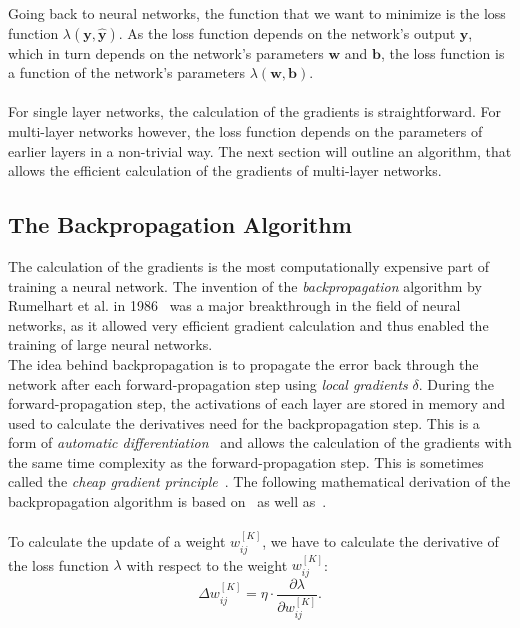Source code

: Going back to neural networks, the function that we want to minimize is the loss function $\lambda(\bm{y}, \bm{\hat{y}})$. 
As the loss function depends on the network's output $\bm{y}$, which in turn depends on the network's parameters $\bm{w}$ and $\bm{b}$, the loss function is a function of the network's parameters $\lambda(\bm{w}, \bm{b})$. 
\\
\\
For single layer networks, the calculation of the gradients is straightforward. 
For multi-layer networks however, the loss function depends on the parameters of earlier layers in a non-trivial way. 
The next section will outline an algorithm, that allows the efficient calculation of the gradients of multi-layer networks.

\subsection{The Backpropagation Algorithm}
\label{subsec:backprop}
The calculation of the gradients is the most computationally expensive part of training a neural network. The invention of the \textit{backpropagation} algorithm by Rumelhart et al. in 1986~\cite{rumelhart_learning_1986} was a major breakthrough in the field of neural networks, as it allowed very efficient gradient calculation and thus enabled the training of large neural networks. 
\\
The idea behind backpropagation is to propagate the error back through the network after each forward-propagation step using \textit{local gradients} $\delta$.
During the forward-propagation step, the activations of each layer are stored in memory and used to calculate the derivatives need for the backpropagation step.
This is a form of \textit{automatic differentiation}~\cite{adams_backprop_autodiff_nodate,rall_autodiff_1981} and allows the calculation of the gradients with the same time complexity as the forward-propagation step.
This is sometimes called the \textit{cheap gradient principle}~\cite{griewank_derivatives_2008}. The following mathematical derivation of the backpropagation algorithm is based on~\cite[chapter 4.4]{haykin_neural_1998} as well as~\cite[chapter 6.5]{goodfellow_deep_2016}.
\\
\\
To calculate the update of a weight $w_{ij}^{[K]}$, we have to calculate the derivative of the loss function $\lambda$ with respect to the weight $w_{ij}^{[K]}$:
\begin{equation}
    \Delta w_{ij}^{[K]} = \eta \cdot \frac{\partial \lambda}{\partial w_{ij}^{[K]}} \text{.}
    \label{eq:weight-derivative} 
\end{equation}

———

▶ **Try it**:
Your response must consist of the lines from the beginning of the data through the line containing "For single layer", transcribed exactly, with no pictures.

▶ **Your response**:
Source code

: Going back to neural networks, the function that we want to minimize is the loss function $\lambda(\bm{y}, \bm{\hat{y}})$. 
As the loss function depends on the network's output $\bm{y}$, which in turn depends on the network's parameters $\bm{w}$ and $\bm{b}$, the loss function is a function of the network's parameters $\lambda(\bm{w}, \bm{b})$. 
\\
\\
For single layer networks, the calculation of the gradients is straightforward. 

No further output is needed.